Rabu, 12 Januari 2011


Berbagai macam cara dan usaha yang dilakukan untuk mengurangi kadar gas buang beracun yang dihasilkan oleh mesin-mesin kendaraan bermotor seperti penggunaan BBM bebas timbal, penggunaan katalis pada saluran gas buang, dll.
Sebagaimana mesin 2 langkah yang harus digantikan oleh mesin 4 langkah, sistem karburasi manual akhirnya juga akan digantikan oleh sistem karburasi digital.
Sistem injeksi bahan bakar elektronik (karburasi digital) sudah mulai diterapkan pada mesin sepedamotor, perlahan tapi pasti akan menggantikan sistem yang sudah lama bertahan yaitu karburator (karburasi manual).
Karena mesin sepedamotor merupakan kombinasi reaksi kimia dan fisika untuk menghasilkan tenaga, maka kita kembali ke teori dasar kimia bahwa reaksi pembakaran BBM dengan O2 yang sempurna adalah:
14,7:1 = 14,7 bagian O2 (oksigen) berbanding 1 bagian BBM
Teori perbandingan berdasarkan berat jenis unsur, pada prakteknya perbandingan diatas (AFR – Air Fuel Ratio) diubah untuk menghasilkan tenaga yang lebih besar atau konsumsi BBM yang ekonomis.
Karburator juga mempunyai tujuan yang sama yaitu mencapai kondisi perbandingan sesuai teori kimia diatas namun dilakukan secara manual. Karburator cenderung diatur untuk kondisi rata-rata dimana sepedamotor digunakan sehingga hasilnya cenderung kearah campuran BBM yang lebih banyak dari kebutuhan mesin sesungguhnya.
Untuk EFI karena diatur secara digital maka setiap ada perubahan kondisi penggunaan sepedamotor ECU akan mengatur supaya kondisi AFR ideal tetap dapat dicapai.
Contohnya: Pada sistem Karburator ada perbedaan tenaga jika sepedamotor digunakan siang hari dibandingkan malam hari, hal ini karena kepadatan oksigen pada volume yang sama berbeda, singkatnya jumlah O2 berubah pasokkan BBM tetap (ukuran jet tidak berubah).
Hal ini tidak terjadi pada sistem EFI karena adanya sensor suhu udara (Inlet Air Temperature) maka saat kondisi kepadatan O2 berubah, pasokkan BBM pun disesuaikan (waktu buka injector ditambah atau dikurangi).
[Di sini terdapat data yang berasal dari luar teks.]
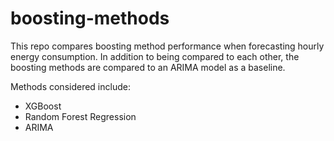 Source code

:# boosting-methods
This repo compares boosting method performance when forecasting hourly energy consumption. In addition to being compared to each other, the boosting methods are compared to an ARIMA model as a baseline.

Methods considered include:
* XGBoost
* Random Forest Regression
* ARIMA
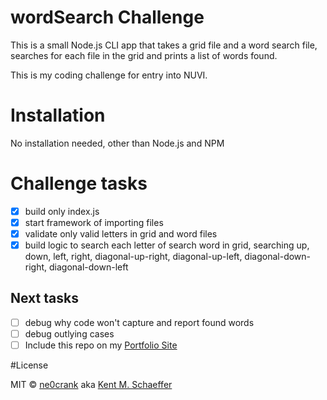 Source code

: # wordSearch Challenge

This is a small Node.js CLI app that takes a grid file and a word search file, searches for each file in the grid and prints a list of words found.

This is my coding challenge for entry into NUVI.

# Installation

No installation needed, other than Node.js and NPM

# Challenge tasks

- [x] build only index.js
- [x] start framework of importing files
- [x] validate only valid letters in grid and word files
- [x] build logic to search each letter of search word in grid, searching up, down, left, right, diagonal-up-right, diagonal-up-left, diagonal-down-right, diagonal-down-left

## Next tasks

- [ ] debug why code won't capture and report found words
- [ ] debug outlying cases
- [ ] Include this repo on my [Portfolio Site](https://ne0crank.github.io/kentmschaeffer/)

#License

MIT © [ne0crank](mailto:ne0crank@icloud.com) aka [Kent M. Schaeffer](mailto:kentmschaeffer@icloud.com)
Jadi sepedamotor yang menggunakan EFI digunakan siang atau malam tetap optimum alias tenaga tetap sama.
Perbedaan utama Karburator dibandingkan EFI adalah: 

Karburator EFI
BBM dihisap oleh mesin BBM diinjeksikan/disemprotkan ke dalam mesin
Pengapian Terpisah Sistem Pengapian menyatu 

Komponen-komponen dasar EFI
Setiap jenis atau model sepedamotor mempunyai desain masing-masing namun secara garis besar terdapat komponen-komponen berikut. 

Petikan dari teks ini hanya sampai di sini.